SEA-AD Cell types transcriptomic comparative viewer

Hello,
I would like to access the underlying data used in making the dotplot in Allen Brain Map

It’s not practical to explore all possible genes through the web. Is there a way to download this data?

Hello,

The raw data used to generate the dotplots can be downloaded from AWS here: AWS S3 Explorer. After reading in the AnnData object with scanpy (Scanpy – Single-Cell Analysis in Python — Scanpy 1.9.2 documentation), we used the sc.get.obs_df() (scanpy.get.obs_df — Scanpy 1.9.2 documentation) to pull each gene of interest (normalized expression values are stored in .X), its subclass or supertype, and the metadata variable of interest (e.g. Cognitive Status) into a single data frame. We then grouped by the combination of metadata and subclass/supertype using pandas and calculated the mean and fraction of non-zero values within each group. Hope this helps!

Thanks so much Kyle.

This is very helpful.

Would it be possible to share a sample python script using scanpy? It will be deeply appreciated.

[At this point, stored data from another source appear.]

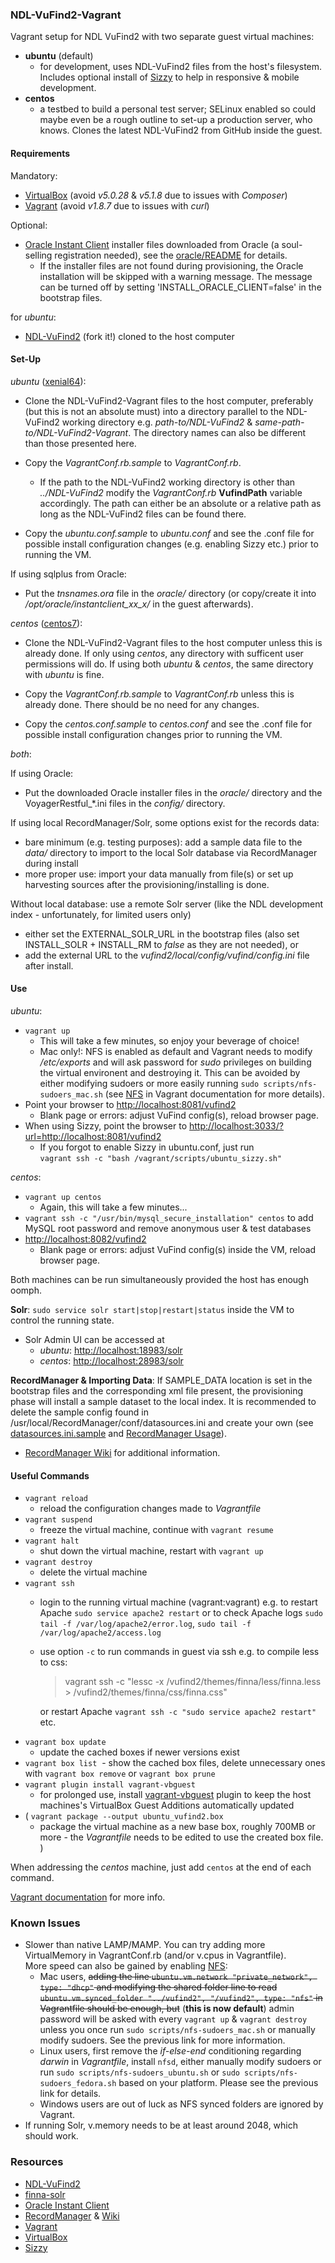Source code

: ### NDL-VuFind2-Vagrant

Vagrant setup for NDL VuFind2 with two separate guest virtual machines:
- **ubuntu** (default)
  - for development, uses NDL-VuFind2 files from the host's filesystem. Includes optional install of <a href="https://medium.com/@kitze/introducing-sizzy-a-tool-for-developing-responsive-websites-crazy-fast-39a8c0061992">Sizzy</a> to help in responsive & mobile development.
- **centos**
  - a testbed to build a personal test server; SELinux enabled so could maybe even be a rough outline to set-up a production server, who knows. Clones the latest NDL-VuFind2 from GitHub inside the guest.

#### Requirements

Mandatory:
- <a href="https://www.virtualbox.org">VirtualBox</a> (avoid _v5.0.28_ & _v5.1.8_ due to issues with _Composer_)
- <a href="https://www.vagrantup.com">Vagrant</a> (avoid _v1.8.7_ due to issues with _curl_)

Optional:
- <a href="http://www.oracle.com/technetwork/topics/linuxx86-64soft-092277.html">Oracle Instant Client</a> installer files downloaded from Oracle (a soul-selling registration needed), see the <a href="https://github.com/tmikkonen/NDL-VuFind2-Vagrant/tree/master/oracle">oracle/README</a> for details.
  - If the installer files are not found during provisioning, the Oracle installation will be skipped with a warning message. The message can be turned off by setting 'INSTALL_ORACLE_CLIENT=false' in the bootstrap files.

for _ubuntu_:
- <a href="https://github.com/NatLibFi/NDL-VuFind2">NDL-VuFind2</a> (fork it!) cloned to the host computer

#### Set-Up

_ubuntu_ (<a href="https://atlas.hashicorp.com/ubuntu/boxes/xenial64">xenial64</a>):

* Clone the NDL-VuFind2-Vagrant files to the host computer, preferably (but this is not an absolute must) into a directory parallel to the NDL-VuFind2 working directory e.g. _path-to/NDL-VuFind2_ & _same-path-to/NDL-VuFind2-Vagrant_. The directory names can also be different than those presented here.

* Copy the _VagrantConf.rb.sample_ to _VagrantConf.rb_.
  * If the path to the NDL-VuFind2 working directory is other than _../NDL-VuFind2_ modify the _VagrantConf.rb_ **VufindPath** variable accordingly. The path can either be an absolute or a relative path as long as the NDL-VuFind2 files can be found there.<br/>

* Copy the _ubuntu.conf.sample_ to _ubuntu.conf_ and see the .conf file for possible install configuration changes (e.g. enabling Sizzy etc.) prior to running the VM.

If using sqlplus from Oracle:
* Put the _tnsnames.ora_ file in the _oracle/_ directory (or copy/create it into _/opt/oracle/instantclient_xx_x/_ in the guest afterwards).

_centos_ (<a href="https://atlas.hashicorp.com/geerlingguy/boxes/centos7">centos7</a>):

* Clone the NDL-VuFind2-Vagrant files to the host computer unless this is already done. If only using _centos_, any directory with sufficent user permissions will do. If using both _ubuntu_ & _centos_, the same directory with _ubuntu_ is fine.

* Copy the _VagrantConf.rb.sample_ to _VagrantConf.rb_ unless this is already done. There should be no need for any changes.

* Copy the _centos.conf.sample_ to _centos.conf_ and see the .conf file for possible install configuration changes prior to running the VM.

_both_:

If using Oracle:
* Put the downloaded Oracle installer files in the _oracle/_ directory and the VoyagerRestful_*.ini files in the _config/_ directory.

If using local RecordManager/Solr, some options exist for the records data:
* bare minimum (e.g. testing purposes): add a sample data file to the _data/_ directory to import to the local Solr database via RecordManager during install
* more proper use: import your data manually from file(s) or set up harvesting sources after the provisioning/installing is done.

Without local database: use a remote Solr server (like the NDL development index - unfortunately, for limited users only)
* either set the EXTERNAL_SOLR_URL in the bootstrap files (also set INSTALL_SOLR + INSTALL_RM to _false_ as they are not needed), or
* add the external URL to the _vufind2/local/config/vufind/config.ini_ file after install.

#### Use

_ubuntu_:
- `vagrant up`
  - This will take a few minutes, so enjoy your beverage of choice!
  - Mac only!: NFS is enabled as default and Vagrant needs to modify _/etc/exports_ and will ask password for _sudo_ privileges on building the virtual environent and destroying it. This can be avoided by either modifying sudoers or more easily running `sudo scripts/nfs-sudoers_mac.sh` (see <a href="https://www.vagrantup.com/docs/synced-folders/nfs.html">NFS</a> in Vagrant documentation for more details).
- Point your browser to <a href="http://localhost:8081/vufind2">http://localhost:8081/vufind2</a>
  - Blank page or errors: adjust VuFind config(s), reload browser page.
- When using Sizzy, point the browser to <a href="http://localhost:3033/?url=http://localhost:8081/vufind2">http://localhost:3033/?url=http://localhost:8081/vufind2</a>
  - If you forgot to enable Sizzy in ubuntu.conf, just run<br>`vagrant ssh -c "bash /vagrant/scripts/ubuntu_sizzy.sh"`

_centos_:
- `vagrant up centos`
  - Again, this will take a few minutes...
- `vagrant ssh -c "/usr/bin/mysql_secure_installation" centos` to add MySQL root password and remove anonymous user & test databases
- <a href="http://localhost:8082/vufind2">http://localhost:8082/vufind2</a>
  - Blank page or errors: adjust VuFind config(s) inside the VM, reload browser page.

Both machines can be run simultaneously provided the host has enough oomph.

**Solr**: `sudo service solr start|stop|restart|status` inside the VM to control the running state.
- Solr Admin UI can be accessed at
  - _ubuntu_: <a href="http://localhost:18983/solr">http://localhost:18983/solr</a>
  - _centos_: <a href="http://localhost:28983/solr">http://localhost:28983/solr</a>

**RecordManager & Importing Data**: If SAMPLE_DATA location is set in the bootstrap files and the corresponding xml file present, the provisioning phase will install a sample dataset to the local index. It is recommended to delete the sample config found in /usr/local/RecordManager/conf/datasources.ini and create your own (see <a href="https://github.com/NatLibFi/RecordManager/blob/master/conf/datasources.ini.sample">datasources.ini.sample</a> and <a href="https://github.com/NatLibFi/RecordManager/wiki/Usage">RecordManager Usage</a>).
- <a href="https://github.com/NatLibFi/RecordManager/wiki">RecordManager Wiki</a> for additional information.

#### Useful Commands
* `vagrant reload`
  - reload the configuration changes made to _Vagrantfile_
* `vagrant suspend`
  - freeze the virtual machine, continue with `vagrant resume`
* `vagrant halt`
  - shut down the virtual machine, restart with `vagrant up`
* `vagrant destroy`
  - delete the virtual machine
* `vagrant ssh`
  - login to the running virtual machine (vagrant:vagrant) e.g. to restart Apache `sudo service apache2 restart` or to check Apache logs `sudo tail -f /var/log/apache2/error.log`, `sudo tail -f /var/log/apache2/access.log`
  - use option `-c` to run commands in guest via ssh e.g. to compile less to css:

    > vagrant ssh -c "lessc -x /vufind2/themes/finna/less/finna.less > /vufind2/themes/finna/css/finna.css"
    
    or restart Apache `vagrant ssh -c "sudo service apache2 restart"` etc.
* `vagrant box update`
  - update the cached boxes if newer versions exist 
* `vagrant box list`
  - show the cached box files, delete unnecessary ones with `vagrant box remove` or `vagrant box prune`
* `vagrant plugin install vagrant-vbguest`
  - for prolonged use, install <a href="https://github.com/dotless-de/vagrant-vbguest">vagrant-vbguest</a> plugin to keep the host machines's VirtualBox Guest Additions automatically updated
* ( `vagrant package --output ubuntu_vufind2.box`
  - package the virtual machine as a new base box, roughly 700MB or more - the _Vagrantfile_ needs to be edited to use the created box file. )

When addressing the _centos_ machine, just add `centos` at the end of each command.

<a href="https://docs.vagrantup.com/v2/cli/index.html">Vagrant documentation</a> for more info.

### Known Issues
- Slower than native LAMP/MAMP. You can try adding more VirtualMemory in VagrantConf.rb (and/or v.cpus in Vagrantfile).<br>
  More speed can also be gained by enabling <a href="https://www.vagrantup.com/docs/synced-folders/nfs.html">NFS</a>:
  - Mac users, ~~adding the line `ubuntu.vm.network "private_network", type: "dhcp"` and modifying the shared folder line to read `ubuntu.vm.synced_folder "../vufind2", "/vufind2", type: "nfs"` in Vagrantfile should be enough, but~~ (**this is now default**) admin password will be asked with every `vagrant up` & `vagrant destroy` unless you once run `sudo scripts/nfs-sudoers_mac.sh` or manually modify sudoers. See the previous link for more information.
  - Linux users, first remove the _if-else-end_ conditioning regarding _darwin_ in _Vagrantfile_, install `nfsd`, either manually modify sudoers or run `sudo scripts/nfs-sudoers_ubuntu.sh` or `sudo scripts/nfs-sudoers_fedora.sh` based on your platform. Please see the previous link for details.
  - Windows users are out of luck as NFS synced folders are ignored by Vagrant.
- If running Solr, v.memory needs to be at least around 2048, which should work.

### Resources
- <a href="https://github.com/NatLibFi/NDL-VuFind2">NDL-VuFind2</a>
- <a href="https://github.com/NatLibFi/finna-solr">finna-solr</a>
- <a href="http://www.oracle.com/technetwork/database/features/instant-client/index-097480.html">Oracle Instant Client</a>
- <a href="https://github.com/NatLibFi/RecordManager">RecordManager</a> & <a href="https://github.com/NatLibFi/RecordManager/Wiki">Wiki</a>
- <a href="https://www.vagrantup.com">Vagrant</a>
- <a href="https://www.virtualbox.org">VirtualBox</a>
- <a href="https://www.sizzy.co">Sizzy</a>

Sure, something like this should work for a single gene/metadata combination. You’ll have to iterate with for loops over all genes/metadata you’re interested in, so some parallelization may be beneficial (I’d recommend something like joblib.Parallel — joblib 1.3.0.dev0 documentation)

import scanpy as sc
import pandas as pd
adata = sc.read_h5ad(...)
i = "Cognitive Status"
j = "APOE"
splitby = "subclass"
df = sc.get.obs_df(adata, [i, j, splitby])
df["fraction_expressed"] = df[j] > 0
fraction = df.loc[:, ["fraction_expressed", i, splitby]].groupby([i, splitby]).mean()
expression = df.loc[df[j] != 0, [j, i, splitby]].groupby([i, splitby]).mean().fillna(0)
df = pd.concat([fraction, expression], axis=1).reset_index()

Hi Kyle,

Thanks for the sample script.

I tried using it and ran into an error.

My code:

file = “SEAAD_MTG_RNAseq_final-nuclei.2022-08-18.h5ad”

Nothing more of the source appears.